A Method for Discovering and Extracting Author Contributions Information from Scientific Biomedical Publications

4 Feb 2018  ·  Dominika Tkaczyk, Andrew Collins, Joeran Beel ·

Creating scientific publications is a complex process, typically composed of a number of different activities, such as designing the experiments, data preparation, programming software and writing and editing the manuscript. The information about the contributions of individual authors of a paper is important in the context of assessing authors' scientific achievements. Some publications in biomedical disciplines contain a description of authors' roles in the form of a short section written in natural language, typically entitled "Authors' contributions". In this paper, we present an analysis of roles commonly appearing in the content of these sections, and propose an algorithm for automatic extraction of authors' roles from natural language text in scientific publications. During the first part of the study, we used clustering techniques, as well as Open Information Extraction (OpenIE), to semi-automatically discover the most popular roles within a corpus of 2,000 contributions sections obtained from PubMed Central resources.
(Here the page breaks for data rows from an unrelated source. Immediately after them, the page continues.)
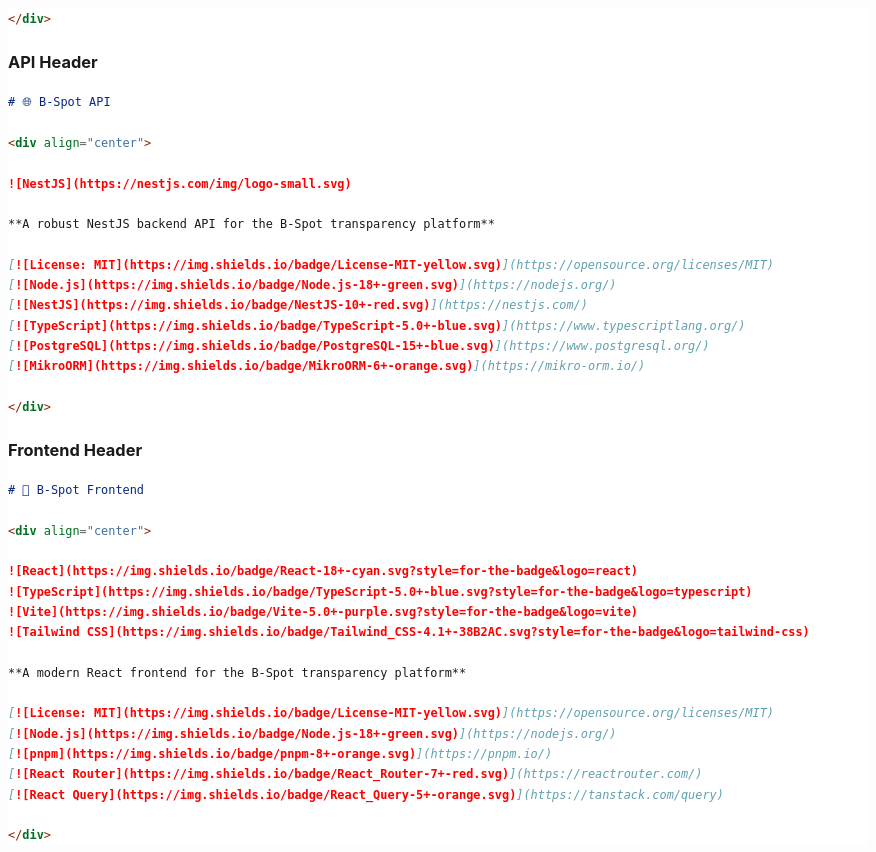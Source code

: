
 ```markdown
</div>
```

### API Header
```markdown
# 🌐 B-Spot API

<div align="center">

![NestJS](https://nestjs.com/img/logo-small.svg)

**A robust NestJS backend API for the B-Spot transparency platform**

[![License: MIT](https://img.shields.io/badge/License-MIT-yellow.svg)](https://opensource.org/licenses/MIT)
[![Node.js](https://img.shields.io/badge/Node.js-18+-green.svg)](https://nodejs.org/)
[![NestJS](https://img.shields.io/badge/NestJS-10+-red.svg)](https://nestjs.com/)
[![TypeScript](https://img.shields.io/badge/TypeScript-5.0+-blue.svg)](https://www.typescriptlang.org/)
[![PostgreSQL](https://img.shields.io/badge/PostgreSQL-15+-blue.svg)](https://www.postgresql.org/)
[![MikroORM](https://img.shields.io/badge/MikroORM-6+-orange.svg)](https://mikro-orm.io/)

</div>
```

### Frontend Header
```markdown
# 🎨 B-Spot Frontend

<div align="center">

![React](https://img.shields.io/badge/React-18+-cyan.svg?style=for-the-badge&logo=react)
![TypeScript](https://img.shields.io/badge/TypeScript-5.0+-blue.svg?style=for-the-badge&logo=typescript)
![Vite](https://img.shields.io/badge/Vite-5.0+-purple.svg?style=for-the-badge&logo=vite)
![Tailwind CSS](https://img.shields.io/badge/Tailwind_CSS-4.1+-38B2AC.svg?style=for-the-badge&logo=tailwind-css)

**A modern React frontend for the B-Spot transparency platform**

[![License: MIT](https://img.shields.io/badge/License-MIT-yellow.svg)](https://opensource.org/licenses/MIT)
[![Node.js](https://img.shields.io/badge/Node.js-18+-green.svg)](https://nodejs.org/)
[![pnpm](https://img.shields.io/badge/pnpm-8+-orange.svg)](https://pnpm.io/)
[![React Router](https://img.shields.io/badge/React_Router-7+-red.svg)](https://reactrouter.com/)
[![React Query](https://img.shields.io/badge/React_Query-5+-orange.svg)](https://tanstack.com/query)

</div>
```
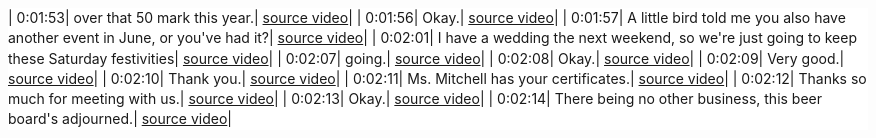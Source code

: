 | 0:01:53| over that 50 mark this year.| [source video](https://archive.org/details/BeerBrd150609?start=113)|
| 0:01:56| Okay.| [source video](https://archive.org/details/BeerBrd150609?start=116)|
| 0:01:57| A little bird told me you also have another event in June, or you've had it?| [source video](https://archive.org/details/BeerBrd150609?start=117)|
| 0:02:01| I have a wedding the next weekend, so we're just going to keep these Saturday festivities| [source video](https://archive.org/details/BeerBrd150609?start=121)|
| 0:02:07| going.| [source video](https://archive.org/details/BeerBrd150609?start=127)|
| 0:02:08| Okay.| [source video](https://archive.org/details/BeerBrd150609?start=128)|
| 0:02:09| Very good.| [source video](https://archive.org/details/BeerBrd150609?start=129)|
| 0:02:10| Thank you.| [source video](https://archive.org/details/BeerBrd150609?start=130)|
| 0:02:11| Ms. Mitchell has your certificates.| [source video](https://archive.org/details/BeerBrd150609?start=131)|
| 0:02:12| Thanks so much for meeting with us.| [source video](https://archive.org/details/BeerBrd150609?start=132)|
| 0:02:13| Okay.| [source video](https://archive.org/details/BeerBrd150609?start=133)|
| 0:02:14| There being no other business, this beer board's adjourned.| [source video](https://archive.org/details/BeerBrd150609?start=134)|

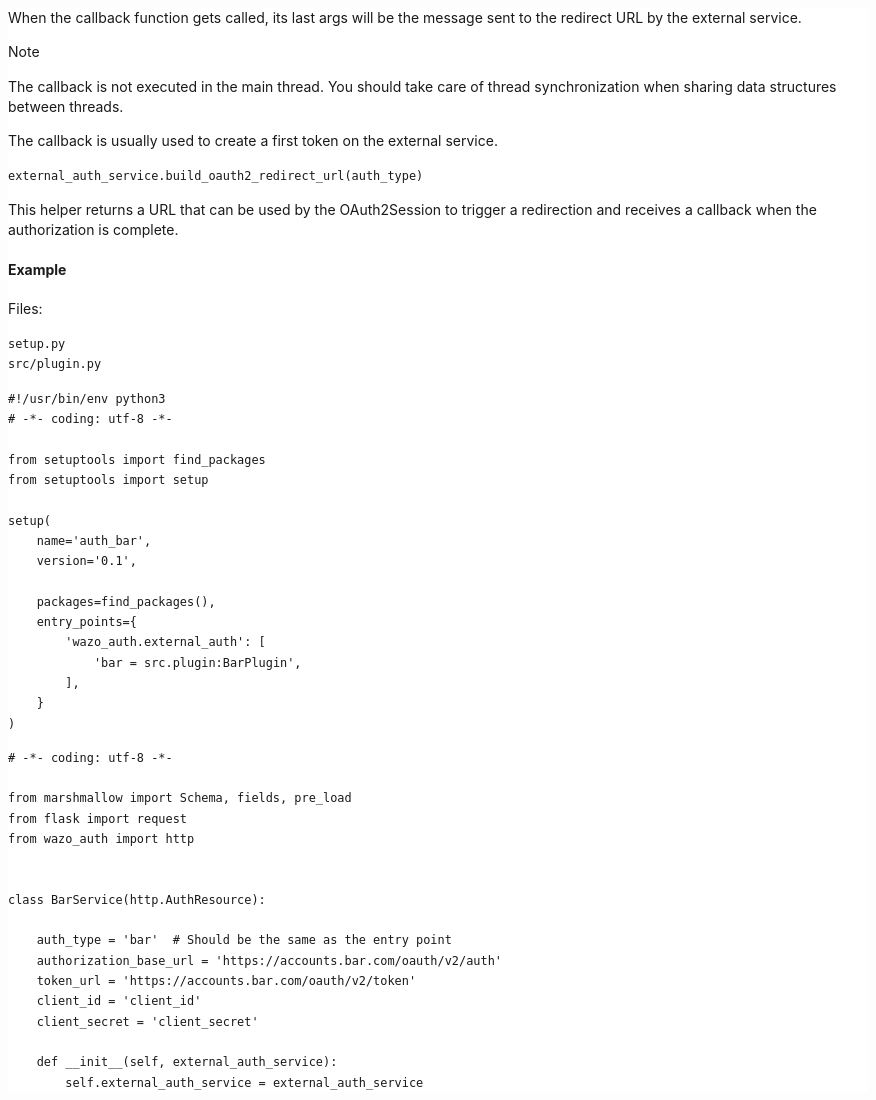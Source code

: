 When the callback function gets called, its last args will be the
message sent to the redirect URL by the external service.

<div class="note">

<div class="admonition-title">

Note

</div>

The callback is not executed in the main thread. You should take care of
thread synchronization when sharing data structures between threads.

</div>

The callback is usually used to create a first token on the external
service.

    external_auth_service.build_oauth2_redirect_url(auth_type)

This helper returns a URL that can be used by the OAuth2Session to
trigger a redirection and receives a callback when the authorization is
complete.

#### Example

Files:

    setup.py
    src/plugin.py

``` sourceCode python
#!/usr/bin/env python3
# -*- coding: utf-8 -*-

from setuptools import find_packages
from setuptools import setup

setup(
    name='auth_bar',
    version='0.1',

    packages=find_packages(),
    entry_points={
        'wazo_auth.external_auth': [
            'bar = src.plugin:BarPlugin',
        ],
    }
)
```

``` sourceCode python
# -*- coding: utf-8 -*-

from marshmallow import Schema, fields, pre_load
from flask import request
from wazo_auth import http


class BarService(http.AuthResource):

    auth_type = 'bar'  # Should be the same as the entry point
    authorization_base_url = 'https://accounts.bar.com/oauth/v2/auth'
    token_url = 'https://accounts.bar.com/oauth/v2/token'
    client_id = 'client_id'
    client_secret = 'client_secret'

    def __init__(self, external_auth_service):
        self.external_auth_service = external_auth_service
```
The roles discovered by our approach include: experimenting (1,743 instances, 17% of the entire role set within the corpus), analysis (1,343, 16%), study design (1,132, 13%), interpretation (879, 10%), conceptualization (865, 10%), paper reading (823, 10%), paper writing (724, 8%), paper review (501, 6%), paper drafting (351, 4%), coordination (319, 4%), data collection (76, 1%), paper review (41, 0.5%) and literature review (41, 0.5%). Discovered roles were then used to automatically build a training set for the supervised role extractor, based on Naive Bayes algorithm. According to the evaluation we performed, the proposed role extraction algorithm is able to extract the roles from the text with precision 0.71, recall 0.49 and F1 0.58.